• **EXERCISE INSTRUCTIONS**: Beginning with the line that has "- [+]集成 Plus+" and ending with the line that has "- fragrancenet.py (backend/scrapers/fragrancenet.py)", retype the entries below exactly, except for the pictures.

(Pictures paired with source code)
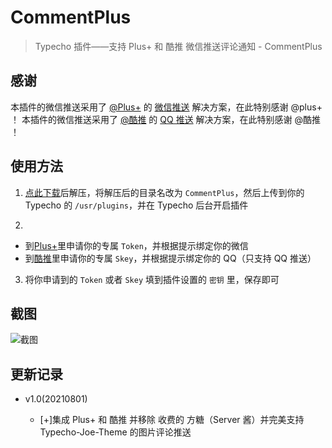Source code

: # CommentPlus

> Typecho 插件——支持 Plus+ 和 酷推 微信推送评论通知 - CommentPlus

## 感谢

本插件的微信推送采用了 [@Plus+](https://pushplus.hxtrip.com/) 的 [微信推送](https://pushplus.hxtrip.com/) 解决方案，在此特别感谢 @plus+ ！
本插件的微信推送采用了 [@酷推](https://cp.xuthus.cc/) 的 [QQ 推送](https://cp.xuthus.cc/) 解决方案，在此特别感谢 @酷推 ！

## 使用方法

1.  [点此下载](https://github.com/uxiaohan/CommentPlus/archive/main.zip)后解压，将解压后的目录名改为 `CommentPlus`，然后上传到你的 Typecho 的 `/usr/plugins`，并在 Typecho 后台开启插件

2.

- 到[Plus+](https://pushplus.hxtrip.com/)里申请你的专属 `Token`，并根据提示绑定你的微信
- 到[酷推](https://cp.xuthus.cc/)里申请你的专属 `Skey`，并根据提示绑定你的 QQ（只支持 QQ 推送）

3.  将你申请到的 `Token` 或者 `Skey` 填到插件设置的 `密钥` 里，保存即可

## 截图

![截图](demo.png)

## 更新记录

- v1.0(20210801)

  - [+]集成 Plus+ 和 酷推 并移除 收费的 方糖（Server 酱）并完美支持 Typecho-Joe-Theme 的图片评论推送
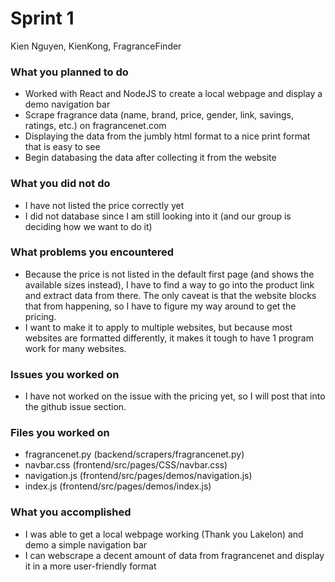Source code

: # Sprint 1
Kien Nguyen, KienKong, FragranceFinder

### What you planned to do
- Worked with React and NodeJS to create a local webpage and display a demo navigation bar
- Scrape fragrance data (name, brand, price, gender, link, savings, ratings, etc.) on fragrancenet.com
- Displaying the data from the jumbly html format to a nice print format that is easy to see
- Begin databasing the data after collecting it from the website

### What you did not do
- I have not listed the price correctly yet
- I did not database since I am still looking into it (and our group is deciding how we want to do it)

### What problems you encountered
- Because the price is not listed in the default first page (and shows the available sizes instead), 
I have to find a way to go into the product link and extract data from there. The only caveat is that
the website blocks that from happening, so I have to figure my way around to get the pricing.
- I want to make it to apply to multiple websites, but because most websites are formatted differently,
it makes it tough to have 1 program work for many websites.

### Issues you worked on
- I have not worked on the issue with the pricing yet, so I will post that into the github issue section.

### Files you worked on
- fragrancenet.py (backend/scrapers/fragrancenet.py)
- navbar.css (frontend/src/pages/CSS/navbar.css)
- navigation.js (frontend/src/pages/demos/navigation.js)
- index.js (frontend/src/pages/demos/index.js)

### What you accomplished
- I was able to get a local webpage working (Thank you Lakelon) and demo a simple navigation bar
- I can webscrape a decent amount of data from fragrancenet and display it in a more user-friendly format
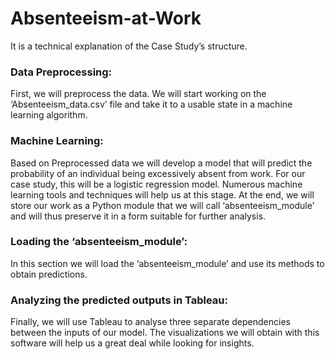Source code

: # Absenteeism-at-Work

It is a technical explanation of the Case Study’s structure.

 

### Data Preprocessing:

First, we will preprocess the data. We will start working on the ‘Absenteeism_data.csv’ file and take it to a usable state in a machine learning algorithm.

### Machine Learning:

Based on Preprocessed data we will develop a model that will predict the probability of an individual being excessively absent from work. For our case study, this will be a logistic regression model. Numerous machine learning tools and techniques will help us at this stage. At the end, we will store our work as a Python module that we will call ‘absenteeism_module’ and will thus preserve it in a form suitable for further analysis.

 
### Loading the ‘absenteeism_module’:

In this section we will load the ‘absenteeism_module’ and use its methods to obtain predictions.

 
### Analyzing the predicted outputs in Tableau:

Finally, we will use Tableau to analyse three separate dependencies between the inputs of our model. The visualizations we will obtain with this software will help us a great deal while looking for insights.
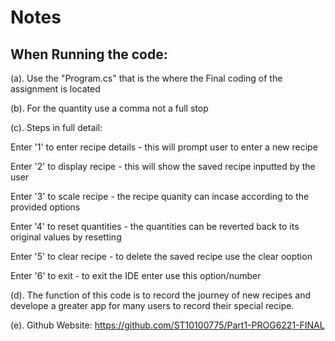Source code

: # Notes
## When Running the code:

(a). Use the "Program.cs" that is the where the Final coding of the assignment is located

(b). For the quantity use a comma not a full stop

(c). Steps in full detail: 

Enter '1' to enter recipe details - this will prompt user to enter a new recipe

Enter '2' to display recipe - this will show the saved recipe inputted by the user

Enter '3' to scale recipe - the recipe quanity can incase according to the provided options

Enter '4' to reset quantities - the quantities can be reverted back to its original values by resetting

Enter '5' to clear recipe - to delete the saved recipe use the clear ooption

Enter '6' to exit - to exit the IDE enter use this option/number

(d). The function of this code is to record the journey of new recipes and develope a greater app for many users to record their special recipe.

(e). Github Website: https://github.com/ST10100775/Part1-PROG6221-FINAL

• **WRITTEN REPLY**:
  - [+]集成 Plus+ 和 酷推 并移除 收费的 方糖（Server 酱）并完美支持 Typecho-Joe-Theme 的图片评论推送
Source code

: # Sprint 1
Kien Nguyen, KienKong, FragranceFinder

### What you planned to do
- Worked with React and NodeJS to create a local webpage and display a demo navigation bar
- Scrape fragrance data (name, brand, price, gender, link, savings, ratings, etc.) on fragrancenet.com
- Displaying the data from the jumbly html format to a nice print format that is easy to see
- Begin databasing the data after collecting it from the website

### What you did not do
- I have not listed the price correctly yet
- I did not database since I am still looking into it (and our group is deciding how we want to do it)

### What problems you encountered
- Because the price is not listed in the default first page (and shows the available sizes instead), 
I have to find a way to go into the product link and extract data from there. The only caveat is that
the website blocks that from happening, so I have to figure my way around to get the pricing.
- I want to make it to apply to multiple websites, but because most websites are formatted differently,
it makes it tough to have 1 program work for many websites.

### Issues you worked on
- I have not worked on the issue with the pricing yet, so I will post that into the github issue section.

### Files you worked on
- fragrancenet.py (backend/scrapers/fragrancenet.py)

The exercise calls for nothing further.